On Nov. 4, four council members who felt unfairly targeted on social media held a public forum at the North Lake Community Centre in Fosterville.  

Perry Bull, representing North Lake’s Ward 1, Linda Porter from Debec’s Ward 2, and Chris Yerxa and Randy Stairs from Meductic’s Ward 3, addressed residents and fielded questions. They explained Ward 2 Coun. Patricia Budd supported their actions but could not attend because she was out of the country.

Mayor Cloutier, Canterbury’s Ward 4 Councillors Mike Furrow and Mark Grant and Ward 1’s Ross Stairs did not participate in the public forum.

During the public meeting, the four councillors outlined a series of problems centred around problems between council and CAO Susie Patterson and Mayor Cloutier. 

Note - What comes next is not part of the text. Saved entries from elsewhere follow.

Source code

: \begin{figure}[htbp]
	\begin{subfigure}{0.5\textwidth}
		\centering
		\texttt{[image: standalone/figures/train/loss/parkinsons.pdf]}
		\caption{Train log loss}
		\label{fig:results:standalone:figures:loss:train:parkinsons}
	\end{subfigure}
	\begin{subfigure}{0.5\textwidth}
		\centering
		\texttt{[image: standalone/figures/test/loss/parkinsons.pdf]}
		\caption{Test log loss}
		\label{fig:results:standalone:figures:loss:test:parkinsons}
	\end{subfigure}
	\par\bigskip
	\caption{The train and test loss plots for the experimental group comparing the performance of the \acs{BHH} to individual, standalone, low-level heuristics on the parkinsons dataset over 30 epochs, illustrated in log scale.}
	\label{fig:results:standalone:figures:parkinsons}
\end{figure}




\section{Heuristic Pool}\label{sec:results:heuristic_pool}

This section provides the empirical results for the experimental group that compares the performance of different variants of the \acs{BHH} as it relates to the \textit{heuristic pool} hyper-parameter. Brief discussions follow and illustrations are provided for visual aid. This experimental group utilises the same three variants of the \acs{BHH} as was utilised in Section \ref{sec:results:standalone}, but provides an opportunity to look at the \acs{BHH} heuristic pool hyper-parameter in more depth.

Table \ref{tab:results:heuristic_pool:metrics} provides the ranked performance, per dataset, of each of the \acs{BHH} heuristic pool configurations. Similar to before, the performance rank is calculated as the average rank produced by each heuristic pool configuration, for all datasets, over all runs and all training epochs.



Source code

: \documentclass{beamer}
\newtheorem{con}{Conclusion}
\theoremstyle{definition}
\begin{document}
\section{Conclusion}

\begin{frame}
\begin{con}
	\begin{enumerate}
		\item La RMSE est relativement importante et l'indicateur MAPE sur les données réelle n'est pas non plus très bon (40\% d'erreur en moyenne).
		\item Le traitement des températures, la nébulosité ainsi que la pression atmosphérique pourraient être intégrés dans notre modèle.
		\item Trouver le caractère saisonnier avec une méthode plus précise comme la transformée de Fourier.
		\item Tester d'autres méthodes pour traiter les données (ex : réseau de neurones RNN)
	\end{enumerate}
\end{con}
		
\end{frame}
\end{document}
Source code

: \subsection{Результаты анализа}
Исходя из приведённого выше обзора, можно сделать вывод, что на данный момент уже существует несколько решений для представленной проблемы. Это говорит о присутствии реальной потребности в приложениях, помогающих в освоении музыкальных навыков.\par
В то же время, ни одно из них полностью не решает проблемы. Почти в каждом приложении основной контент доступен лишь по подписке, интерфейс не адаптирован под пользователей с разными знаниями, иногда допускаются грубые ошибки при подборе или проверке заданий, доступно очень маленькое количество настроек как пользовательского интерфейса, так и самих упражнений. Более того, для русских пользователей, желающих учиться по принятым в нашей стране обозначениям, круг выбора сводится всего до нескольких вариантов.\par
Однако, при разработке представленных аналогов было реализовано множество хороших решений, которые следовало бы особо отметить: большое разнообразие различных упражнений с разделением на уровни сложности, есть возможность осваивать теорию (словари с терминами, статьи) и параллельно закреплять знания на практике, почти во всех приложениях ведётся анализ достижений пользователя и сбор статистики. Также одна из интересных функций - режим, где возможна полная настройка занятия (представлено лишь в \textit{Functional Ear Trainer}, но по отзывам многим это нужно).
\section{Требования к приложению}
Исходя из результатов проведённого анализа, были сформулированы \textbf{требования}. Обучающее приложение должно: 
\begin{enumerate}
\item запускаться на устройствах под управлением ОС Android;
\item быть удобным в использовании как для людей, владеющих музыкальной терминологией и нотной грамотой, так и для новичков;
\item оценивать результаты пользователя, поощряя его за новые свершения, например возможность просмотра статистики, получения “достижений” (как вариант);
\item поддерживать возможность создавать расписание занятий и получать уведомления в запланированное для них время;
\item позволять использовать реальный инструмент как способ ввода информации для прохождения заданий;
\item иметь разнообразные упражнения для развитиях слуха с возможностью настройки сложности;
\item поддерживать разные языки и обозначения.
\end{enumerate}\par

The province blocked the council’s attempts to replace Patterson. 

Amid the turmoil, Lakeland Ridges’ only two administrative staff members took a health-related leave. They returned upon the appointment of the supervisor and suspension of the council. 

Following the North Lake public forum, the River Valley Sun asked Coun. Stairs if he could work with the same CAO in the future. He responded he and other council members would have to make it work. 

“Will that be easy? No. Will we try to work through it? Yes.” he said. “Will it be successful? Guess we will know,” he said. 

Mayor Cloutier made her first public statement about the turmoil in early November, shortly before the supervisor’s report. 

“So, as we are coming to the end of the investigation, I feel as though you deserve a response from me on why I ran in the first place, why I trusted in this process of supervision, which is to put us on the right path to ensure we give our people everything they deserve out of mayor and council,” Cloutier said in a social media post. 

Cloutier said her vision has always focused on community building and promoting a shared purpose for the entire community. 

The mayor said she purposely avoided speaking poorly of other council members and will continue on that same path in the future. 

Cloutier expressed confidence that council members can work together in the future. 

“I still believe Lakeland Ridges is the most beautiful spot in New Brunswick, and I know we can make it even better,” she said. “I can’t wait to be back in position where I represent you and I will do with the best of my ability!”